### Problem
Exactly the lines from the one containing "在吉川优子时代，伞木希美掌管" through the end of the listing should be written out, both ends included, and nothing more.

### Records to use

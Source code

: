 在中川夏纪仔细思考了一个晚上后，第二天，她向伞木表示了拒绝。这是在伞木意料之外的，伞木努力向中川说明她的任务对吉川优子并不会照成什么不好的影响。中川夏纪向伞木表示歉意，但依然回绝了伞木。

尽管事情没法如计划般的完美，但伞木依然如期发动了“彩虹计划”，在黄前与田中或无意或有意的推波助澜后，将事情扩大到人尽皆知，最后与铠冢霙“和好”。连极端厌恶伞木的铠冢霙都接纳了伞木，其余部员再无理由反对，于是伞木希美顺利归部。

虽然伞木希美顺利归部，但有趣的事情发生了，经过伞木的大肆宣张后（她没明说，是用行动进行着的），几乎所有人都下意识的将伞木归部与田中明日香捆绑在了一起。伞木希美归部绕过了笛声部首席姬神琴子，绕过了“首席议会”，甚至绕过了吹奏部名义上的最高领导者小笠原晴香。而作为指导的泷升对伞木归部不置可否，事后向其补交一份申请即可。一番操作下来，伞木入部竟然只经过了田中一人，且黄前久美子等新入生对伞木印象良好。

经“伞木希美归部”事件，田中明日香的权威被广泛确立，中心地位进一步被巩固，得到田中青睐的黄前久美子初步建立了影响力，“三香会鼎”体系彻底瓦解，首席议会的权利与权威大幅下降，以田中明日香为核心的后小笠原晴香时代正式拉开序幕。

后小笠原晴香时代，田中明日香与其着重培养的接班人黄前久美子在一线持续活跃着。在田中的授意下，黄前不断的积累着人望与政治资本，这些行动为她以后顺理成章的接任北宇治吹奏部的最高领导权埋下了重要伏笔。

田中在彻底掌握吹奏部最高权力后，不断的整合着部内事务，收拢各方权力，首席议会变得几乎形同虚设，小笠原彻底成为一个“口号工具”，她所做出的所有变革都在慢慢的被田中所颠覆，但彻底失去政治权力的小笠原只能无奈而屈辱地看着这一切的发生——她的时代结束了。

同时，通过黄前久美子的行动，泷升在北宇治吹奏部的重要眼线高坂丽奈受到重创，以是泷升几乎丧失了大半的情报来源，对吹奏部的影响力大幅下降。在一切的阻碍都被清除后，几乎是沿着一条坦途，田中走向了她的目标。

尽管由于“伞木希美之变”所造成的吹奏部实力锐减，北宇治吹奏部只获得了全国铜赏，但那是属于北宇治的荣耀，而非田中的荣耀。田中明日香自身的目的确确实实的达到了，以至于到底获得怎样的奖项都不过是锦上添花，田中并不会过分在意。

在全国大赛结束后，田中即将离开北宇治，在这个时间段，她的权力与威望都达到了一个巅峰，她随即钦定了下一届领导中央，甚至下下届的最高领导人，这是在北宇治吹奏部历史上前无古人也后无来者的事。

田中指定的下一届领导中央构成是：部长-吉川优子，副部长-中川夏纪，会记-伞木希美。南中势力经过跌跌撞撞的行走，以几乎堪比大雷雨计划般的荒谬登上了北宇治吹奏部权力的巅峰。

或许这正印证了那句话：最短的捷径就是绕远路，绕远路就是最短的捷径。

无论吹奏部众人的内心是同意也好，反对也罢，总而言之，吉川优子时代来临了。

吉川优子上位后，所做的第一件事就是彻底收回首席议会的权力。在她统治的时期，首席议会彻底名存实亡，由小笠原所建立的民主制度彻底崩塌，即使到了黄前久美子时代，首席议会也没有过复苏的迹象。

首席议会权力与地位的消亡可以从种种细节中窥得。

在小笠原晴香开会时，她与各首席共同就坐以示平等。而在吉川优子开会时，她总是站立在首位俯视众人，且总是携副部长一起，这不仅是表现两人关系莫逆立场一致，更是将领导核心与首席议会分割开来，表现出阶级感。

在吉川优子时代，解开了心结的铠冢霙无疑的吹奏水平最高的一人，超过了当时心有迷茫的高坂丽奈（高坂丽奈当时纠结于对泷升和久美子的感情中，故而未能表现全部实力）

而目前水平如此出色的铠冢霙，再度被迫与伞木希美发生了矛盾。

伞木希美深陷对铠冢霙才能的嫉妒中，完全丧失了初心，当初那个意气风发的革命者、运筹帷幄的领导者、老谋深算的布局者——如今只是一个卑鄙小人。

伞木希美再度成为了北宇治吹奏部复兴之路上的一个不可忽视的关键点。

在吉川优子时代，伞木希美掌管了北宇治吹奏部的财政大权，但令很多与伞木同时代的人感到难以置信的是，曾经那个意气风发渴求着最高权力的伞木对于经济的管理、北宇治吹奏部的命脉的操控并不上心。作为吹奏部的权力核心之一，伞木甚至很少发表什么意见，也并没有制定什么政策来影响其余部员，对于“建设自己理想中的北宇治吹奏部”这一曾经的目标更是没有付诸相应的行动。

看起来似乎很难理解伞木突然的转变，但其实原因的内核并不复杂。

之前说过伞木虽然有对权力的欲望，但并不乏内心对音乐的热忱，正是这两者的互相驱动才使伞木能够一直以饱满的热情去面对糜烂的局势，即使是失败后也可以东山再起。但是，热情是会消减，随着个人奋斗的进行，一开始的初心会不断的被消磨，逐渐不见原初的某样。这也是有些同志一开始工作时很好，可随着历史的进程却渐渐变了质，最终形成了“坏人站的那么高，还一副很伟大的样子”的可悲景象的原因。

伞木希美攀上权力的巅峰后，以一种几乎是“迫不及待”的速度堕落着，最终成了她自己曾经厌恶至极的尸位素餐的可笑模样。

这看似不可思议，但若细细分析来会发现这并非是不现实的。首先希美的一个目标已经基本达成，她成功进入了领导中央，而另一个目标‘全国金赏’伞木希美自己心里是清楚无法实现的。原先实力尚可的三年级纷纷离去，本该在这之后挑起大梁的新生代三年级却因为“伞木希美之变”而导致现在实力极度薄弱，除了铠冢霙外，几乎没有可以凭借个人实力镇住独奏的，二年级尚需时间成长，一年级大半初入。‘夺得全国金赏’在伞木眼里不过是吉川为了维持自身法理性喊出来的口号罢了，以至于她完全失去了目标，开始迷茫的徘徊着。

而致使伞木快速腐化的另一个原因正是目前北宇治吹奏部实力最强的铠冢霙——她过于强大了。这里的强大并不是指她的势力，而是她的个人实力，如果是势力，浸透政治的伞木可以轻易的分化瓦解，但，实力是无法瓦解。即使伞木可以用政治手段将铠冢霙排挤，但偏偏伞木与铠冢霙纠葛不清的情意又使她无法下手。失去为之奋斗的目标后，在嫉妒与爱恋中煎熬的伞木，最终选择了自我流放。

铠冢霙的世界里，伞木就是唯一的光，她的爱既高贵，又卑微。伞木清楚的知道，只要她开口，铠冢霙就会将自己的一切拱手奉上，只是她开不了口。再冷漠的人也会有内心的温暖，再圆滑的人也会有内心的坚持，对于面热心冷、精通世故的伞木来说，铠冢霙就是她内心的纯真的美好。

### Response to this exercise
在吉川优子时代，伞木希美掌管了北宇治吹奏部的财政大权，但令很多与伞木同时代的人感到难以置信的是，曾经那个意气风发渴求着最高权力的伞木对于经济的管理、北宇治吹奏部的命脉的操控并不上心。作为吹奏部的权力核心之一，伞木甚至很少发表什么意见，也并没有制定什么政策来影响其余部员，对于“建设自己理想中的北宇治吹奏部”这一曾经的目标更是没有付诸相应的行动。

看起来似乎很难理解伞木突然的转变，但其实原因的内核并不复杂。

之前说过伞木虽然有对权力的欲望，但并不乏内心对音乐的热忱，正是这两者的互相驱动才使伞木能够一直以饱满的热情去面对糜烂的局势，即使是失败后也可以东山再起。但是，热情是会消减，随着个人奋斗的进行，一开始的初心会不断的被消磨，逐渐不见原初的某样。这也是有些同志一开始工作时很好，可随着历史的进程却渐渐变了质，最终形成了“坏人站的那么高，还一副很伟大的样子”的可悲景象的原因。

伞木希美攀上权力的巅峰后，以一种几乎是“迫不及待”的速度堕落着，最终成了她自己曾经厌恶至极的尸位素餐的可笑模样。

这看似不可思议，但若细细分析来会发现这并非是不现实的。首先希美的一个目标已经基本达成，她成功进入了领导中央，而另一个目标‘全国金赏’伞木希美自己心里是清楚无法实现的。原先实力尚可的三年级纷纷离去，本该在这之后挑起大梁的新生代三年级却因为“伞木希美之变”而导致现在实力极度薄弱，除了铠冢霙外，几乎没有可以凭借个人实力镇住独奏的，二年级尚需时间成长，一年级大半初入。‘夺得全国金赏’在伞木眼里不过是吉川为了维持自身法理性喊出来的口号罢了，以至于她完全失去了目标，开始迷茫的徘徊着。

而致使伞木快速腐化的另一个原因正是目前北宇治吹奏部实力最强的铠冢霙——她过于强大了。这里的强大并不是指她的势力，而是她的个人实力，如果是势力，浸透政治的伞木可以轻易的分化瓦解，但，实力是无法瓦解。即使伞木可以用政治手段将铠冢霙排挤，但偏偏伞木与铠冢霙纠葛不清的情意又使她无法下手。失去为之奋斗的目标后，在嫉妒与爱恋中煎熬的伞木，最终选择了自我流放。

铠冢霙的世界里，伞木就是唯一的光，她的爱既高贵，又卑微。伞木清楚的知道，只要她开口，铠冢霙就会将自己的一切拱手奉上，只是她开不了口。再冷漠的人也会有内心的温暖，再圆滑的人也会有内心的坚持，对于面热心冷、精通世故的伞木来说，铠冢霙就是她内心的纯真的美好。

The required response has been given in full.